El poder de lo que no sirve para nada - Alfa y Omega

El poder de lo que no sirve para nada

María llena ese espacio de un algo inútil repleto de sentido. Enseña música, que es el lenguaje del silencio, que transforma vidas desde la aparente ineficacia, que orienta las sonrisas de estas niñas hacia algo más grande

Guillermo Vila Ribera
Foto: Fundación para la Acción por la Música.

Explica María Guerrero que mientras realizaba un voluntariado en Santo Tomé y Príncipe, en África, se dio cuenta de que uno de los momentos más importantes del día era cuando cantaban todos juntos al anochecer. «Vas a un sitio a hacer cosas útiles por las personas y te das cuenta de que lo más importante que has hecho es algo tan inútil como cantar», afirma en una entrevista en Alfa y Omega a raíz de su participación el pasado fin de semana en el Congreso de Escuelas Católicas. 

Ya explicó Nuccio Ordine que nuestro mundo lo había instrumentalizado todo: de la economía a las humanidades, del trabajo a las relaciones personales. En La utilidad de lo inútil, abogaba por redefinir lo que se considera útil. Y a eso es precisamente a lo que se dedica la Fundación para la Acción por la Música, la entidad que preside María Guerrero y que ayuda a jóvenes en riesgo de exclusión a través de esta arte. No para sacarlos de sus contextos y ponerlos en auditorios selectos, sino para que el poder transformador de la música —que es un proceso de búsqueda de la belleza— quede arraigado en su corazón y, así, irradie en su vida en todas direcciones. 

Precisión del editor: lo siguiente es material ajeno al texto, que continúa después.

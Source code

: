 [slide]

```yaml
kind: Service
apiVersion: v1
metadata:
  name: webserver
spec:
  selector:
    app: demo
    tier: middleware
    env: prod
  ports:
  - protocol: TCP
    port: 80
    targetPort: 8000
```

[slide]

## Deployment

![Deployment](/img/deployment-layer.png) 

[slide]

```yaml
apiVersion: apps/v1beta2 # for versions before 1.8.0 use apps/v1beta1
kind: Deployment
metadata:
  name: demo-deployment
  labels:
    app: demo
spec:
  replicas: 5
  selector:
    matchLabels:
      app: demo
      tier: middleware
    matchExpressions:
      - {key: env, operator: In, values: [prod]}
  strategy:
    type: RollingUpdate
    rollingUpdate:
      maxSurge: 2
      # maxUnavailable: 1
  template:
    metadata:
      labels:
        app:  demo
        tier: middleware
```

La educación es siempre una apuesta arriesgada, porque no cotiza a corto plazo. Cualquier maestro sabe que lo que le define es el alumno. Yo recuerdo mucho a Miguel, que me enseñaba Filosofía en el aula y vida fuera de ella. Él es un hombre muy formado y no debía tener demasiado tiempo. Sin embargo, se pasaba las horas conmigo, un chaval que andaba perdido y que tenía muy poco que aportar a alguien como él. Pero no parecía importarle: hablaba conmigo, me escuchaba, tomábamos un café y luego otro, algunos compañeros de clase iban y venían a nuestras charlas; a veces íbamos de paseo al campo y leíamos poemas o nos juntábamos para hacer una barbacoa. Y en todo ese camino yo no era consciente de estar siendo instruido. 

Después de aquello, di muchas vueltas, cometí infinitos errores y me caí unas cuantas veces. Pero a los diez o 15 años, un día me descubrí haciendo algo bueno, leyendo el libro adecuado, escuchando a un joven que lo necesitaba, respetando lo sagrado. Ese día recordé aquellas horas de Miguel y supe que no fueron perdidas. Y, sobre todo, me di cuenta de que él sabía que no las estaba perdiendo, que sembraba en una tierra que intuía fértil. 

Y a eso se dedica María: a apoyar a chavales cuyos padres no pueden o no saben dedicarles el tiempo que necesitan, a llenar ese espacio de un algo inutil repleto de sentido. Les enseña música, que es el lenguaje del silencio, que transforma vidas desde la aparente ineficacia, que orienta las sonrisas de estas niñas hacia algo más grande que ellas. Dentro de unos años puede que se acuerden de María, como yo de Miguel, con la certeza de que todos estos minutos no fueron perdidos. Ese tiempo es una semilla que un día despertará.